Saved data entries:
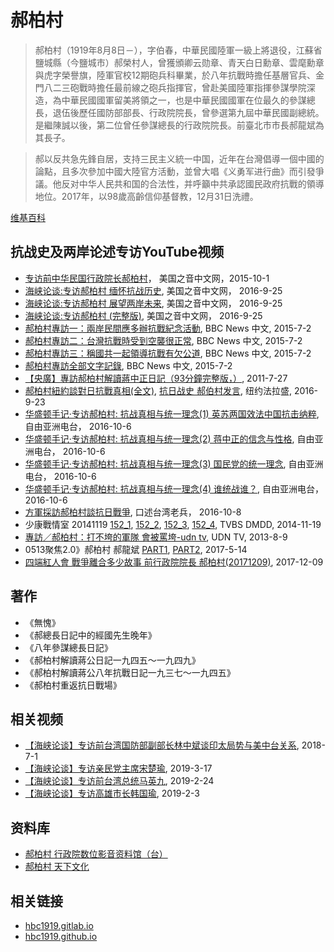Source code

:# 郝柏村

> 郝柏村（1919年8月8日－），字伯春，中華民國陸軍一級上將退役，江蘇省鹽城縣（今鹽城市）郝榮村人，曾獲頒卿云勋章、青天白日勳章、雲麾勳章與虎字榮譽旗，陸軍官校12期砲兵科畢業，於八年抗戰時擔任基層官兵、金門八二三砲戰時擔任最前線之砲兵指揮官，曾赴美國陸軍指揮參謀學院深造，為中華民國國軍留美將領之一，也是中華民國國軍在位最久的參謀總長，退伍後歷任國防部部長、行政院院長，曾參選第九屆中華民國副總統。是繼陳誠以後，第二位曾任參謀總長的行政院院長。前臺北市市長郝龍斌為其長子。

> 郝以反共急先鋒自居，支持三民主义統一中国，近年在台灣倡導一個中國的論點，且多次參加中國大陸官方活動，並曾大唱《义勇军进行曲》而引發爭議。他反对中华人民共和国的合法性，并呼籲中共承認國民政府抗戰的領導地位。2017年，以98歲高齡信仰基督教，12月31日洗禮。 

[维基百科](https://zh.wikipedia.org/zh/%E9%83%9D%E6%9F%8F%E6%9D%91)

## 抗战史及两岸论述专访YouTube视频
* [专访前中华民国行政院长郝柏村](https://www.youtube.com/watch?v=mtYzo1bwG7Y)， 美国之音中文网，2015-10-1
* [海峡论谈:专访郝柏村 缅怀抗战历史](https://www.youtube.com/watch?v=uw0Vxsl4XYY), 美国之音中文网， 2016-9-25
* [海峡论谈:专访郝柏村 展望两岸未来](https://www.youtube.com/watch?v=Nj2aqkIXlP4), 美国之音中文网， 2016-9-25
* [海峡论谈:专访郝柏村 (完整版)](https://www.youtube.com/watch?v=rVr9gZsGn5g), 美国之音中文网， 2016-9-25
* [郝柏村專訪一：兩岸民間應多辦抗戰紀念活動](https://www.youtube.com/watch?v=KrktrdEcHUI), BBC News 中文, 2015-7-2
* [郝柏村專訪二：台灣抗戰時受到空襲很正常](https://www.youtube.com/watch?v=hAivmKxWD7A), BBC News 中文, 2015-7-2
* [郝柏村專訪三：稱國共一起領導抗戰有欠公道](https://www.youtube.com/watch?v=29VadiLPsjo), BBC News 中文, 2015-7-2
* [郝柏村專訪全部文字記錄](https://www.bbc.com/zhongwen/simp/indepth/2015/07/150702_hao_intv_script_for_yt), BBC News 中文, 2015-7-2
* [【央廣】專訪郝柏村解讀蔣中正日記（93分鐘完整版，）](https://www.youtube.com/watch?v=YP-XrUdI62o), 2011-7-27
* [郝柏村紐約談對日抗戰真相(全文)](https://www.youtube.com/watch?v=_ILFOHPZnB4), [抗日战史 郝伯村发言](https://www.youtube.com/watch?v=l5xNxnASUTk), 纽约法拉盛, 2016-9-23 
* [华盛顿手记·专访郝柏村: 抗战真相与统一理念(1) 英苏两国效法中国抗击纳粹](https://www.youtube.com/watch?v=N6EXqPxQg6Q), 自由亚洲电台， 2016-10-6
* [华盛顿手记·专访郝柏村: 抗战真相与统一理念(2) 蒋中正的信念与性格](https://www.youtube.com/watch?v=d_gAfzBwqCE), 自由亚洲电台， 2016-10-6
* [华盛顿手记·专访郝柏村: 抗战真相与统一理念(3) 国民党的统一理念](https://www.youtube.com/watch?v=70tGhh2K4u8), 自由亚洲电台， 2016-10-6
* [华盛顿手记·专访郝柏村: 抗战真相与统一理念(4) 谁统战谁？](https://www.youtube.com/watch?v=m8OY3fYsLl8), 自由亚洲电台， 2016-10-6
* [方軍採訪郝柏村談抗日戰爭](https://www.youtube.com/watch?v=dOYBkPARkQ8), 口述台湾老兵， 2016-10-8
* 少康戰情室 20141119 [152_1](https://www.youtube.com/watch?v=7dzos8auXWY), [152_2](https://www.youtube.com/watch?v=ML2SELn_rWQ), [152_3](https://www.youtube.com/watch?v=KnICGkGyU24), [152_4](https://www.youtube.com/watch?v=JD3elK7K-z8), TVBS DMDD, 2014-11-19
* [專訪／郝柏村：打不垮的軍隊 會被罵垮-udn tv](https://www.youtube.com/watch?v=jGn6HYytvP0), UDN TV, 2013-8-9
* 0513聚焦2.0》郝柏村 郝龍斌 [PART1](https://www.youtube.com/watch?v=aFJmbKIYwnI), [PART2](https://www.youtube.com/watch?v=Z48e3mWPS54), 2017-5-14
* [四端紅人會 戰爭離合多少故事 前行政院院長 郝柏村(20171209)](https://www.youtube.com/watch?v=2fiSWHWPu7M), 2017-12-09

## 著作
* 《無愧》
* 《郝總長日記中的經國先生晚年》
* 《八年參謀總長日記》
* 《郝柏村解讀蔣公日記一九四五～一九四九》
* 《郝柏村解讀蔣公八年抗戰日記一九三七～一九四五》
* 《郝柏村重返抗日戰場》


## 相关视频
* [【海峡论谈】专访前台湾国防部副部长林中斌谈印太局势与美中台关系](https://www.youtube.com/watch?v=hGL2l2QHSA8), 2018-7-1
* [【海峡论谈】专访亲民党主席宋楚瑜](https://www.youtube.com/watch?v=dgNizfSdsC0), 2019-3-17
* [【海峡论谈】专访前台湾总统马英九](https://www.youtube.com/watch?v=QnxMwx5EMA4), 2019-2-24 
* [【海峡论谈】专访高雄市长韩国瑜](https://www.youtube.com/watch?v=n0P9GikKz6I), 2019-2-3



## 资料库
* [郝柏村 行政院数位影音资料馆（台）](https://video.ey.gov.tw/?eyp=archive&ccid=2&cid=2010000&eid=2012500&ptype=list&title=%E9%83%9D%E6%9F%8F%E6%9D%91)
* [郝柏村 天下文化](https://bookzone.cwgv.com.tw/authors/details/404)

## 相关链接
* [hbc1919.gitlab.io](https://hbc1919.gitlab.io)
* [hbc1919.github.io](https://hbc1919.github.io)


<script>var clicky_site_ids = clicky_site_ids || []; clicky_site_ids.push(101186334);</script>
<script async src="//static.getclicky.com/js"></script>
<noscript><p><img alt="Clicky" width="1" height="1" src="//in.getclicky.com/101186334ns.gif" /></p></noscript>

==

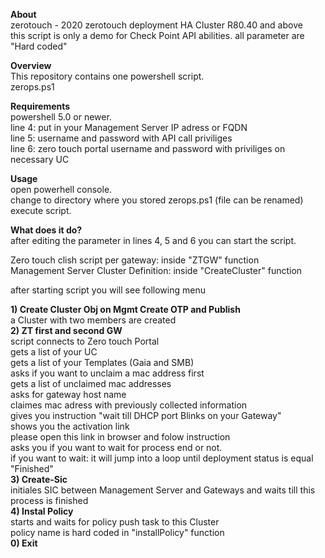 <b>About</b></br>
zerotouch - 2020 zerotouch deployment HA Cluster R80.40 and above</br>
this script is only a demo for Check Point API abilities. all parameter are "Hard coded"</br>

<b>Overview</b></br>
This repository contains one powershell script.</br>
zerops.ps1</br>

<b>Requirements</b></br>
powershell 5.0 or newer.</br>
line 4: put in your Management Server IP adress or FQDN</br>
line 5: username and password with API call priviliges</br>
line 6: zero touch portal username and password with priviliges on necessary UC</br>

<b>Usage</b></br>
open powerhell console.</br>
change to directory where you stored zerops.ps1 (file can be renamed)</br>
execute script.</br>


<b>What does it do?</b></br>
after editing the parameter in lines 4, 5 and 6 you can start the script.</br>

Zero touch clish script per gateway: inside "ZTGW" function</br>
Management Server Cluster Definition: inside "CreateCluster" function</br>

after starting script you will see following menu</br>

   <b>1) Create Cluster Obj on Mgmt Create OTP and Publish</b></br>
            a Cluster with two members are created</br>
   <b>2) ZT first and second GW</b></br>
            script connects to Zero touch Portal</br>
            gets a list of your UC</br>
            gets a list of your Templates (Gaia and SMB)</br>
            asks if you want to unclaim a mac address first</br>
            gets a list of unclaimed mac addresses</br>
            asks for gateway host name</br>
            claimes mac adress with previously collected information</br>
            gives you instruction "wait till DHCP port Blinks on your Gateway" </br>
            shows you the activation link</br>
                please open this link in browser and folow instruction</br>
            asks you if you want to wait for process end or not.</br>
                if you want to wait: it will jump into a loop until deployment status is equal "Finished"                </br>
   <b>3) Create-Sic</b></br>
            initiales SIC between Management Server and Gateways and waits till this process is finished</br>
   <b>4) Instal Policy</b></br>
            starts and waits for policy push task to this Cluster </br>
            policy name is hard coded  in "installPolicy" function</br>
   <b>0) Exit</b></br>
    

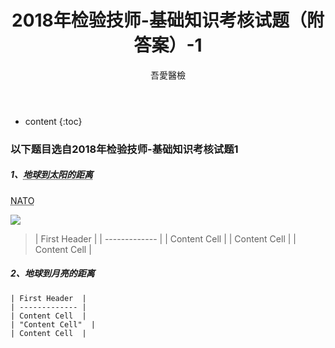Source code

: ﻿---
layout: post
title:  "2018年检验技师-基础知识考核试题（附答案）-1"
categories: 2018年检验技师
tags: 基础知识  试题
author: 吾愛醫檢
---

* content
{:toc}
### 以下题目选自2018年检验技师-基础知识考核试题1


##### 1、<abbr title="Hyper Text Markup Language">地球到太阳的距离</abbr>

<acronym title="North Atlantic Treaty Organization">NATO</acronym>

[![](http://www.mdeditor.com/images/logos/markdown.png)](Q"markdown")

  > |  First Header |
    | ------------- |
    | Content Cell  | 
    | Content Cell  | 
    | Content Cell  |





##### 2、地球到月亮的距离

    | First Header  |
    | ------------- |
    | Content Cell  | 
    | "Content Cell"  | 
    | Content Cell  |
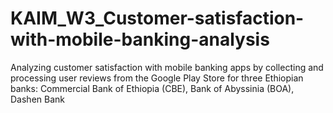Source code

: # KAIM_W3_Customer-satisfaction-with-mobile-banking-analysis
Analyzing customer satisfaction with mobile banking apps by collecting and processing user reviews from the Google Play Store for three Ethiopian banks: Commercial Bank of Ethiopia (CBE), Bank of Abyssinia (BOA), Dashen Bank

_WORK TO COMPLETE_.
Please return only the lines above, starting at the line that has "Management Server Cluster" and ending at the line that has "asks you if", keeping both and leaving each one unchanged.

_YOUR SOLUTION_.
Management Server Cluster Definition: inside "CreateCluster" function</br>

after starting script you will see following menu</br>

   <b>1) Create Cluster Obj on Mgmt Create OTP and Publish</b></br>
            a Cluster with two members are created</br>
   <b>2) ZT first and second GW</b></br>
            script connects to Zero touch Portal</br>
            gets a list of your UC</br>
            gets a list of your Templates (Gaia and SMB)</br>
            asks if you want to unclaim a mac address first</br>
            gets a list of unclaimed mac addresses</br>
            asks for gateway host name</br>
            claimes mac adress with previously collected information</br>
            gives you instruction "wait till DHCP port Blinks on your Gateway" </br>
            shows you the activation link</br>
                please open this link in browser and folow instruction</br>
            asks you if you want to wait for process end or not.</br>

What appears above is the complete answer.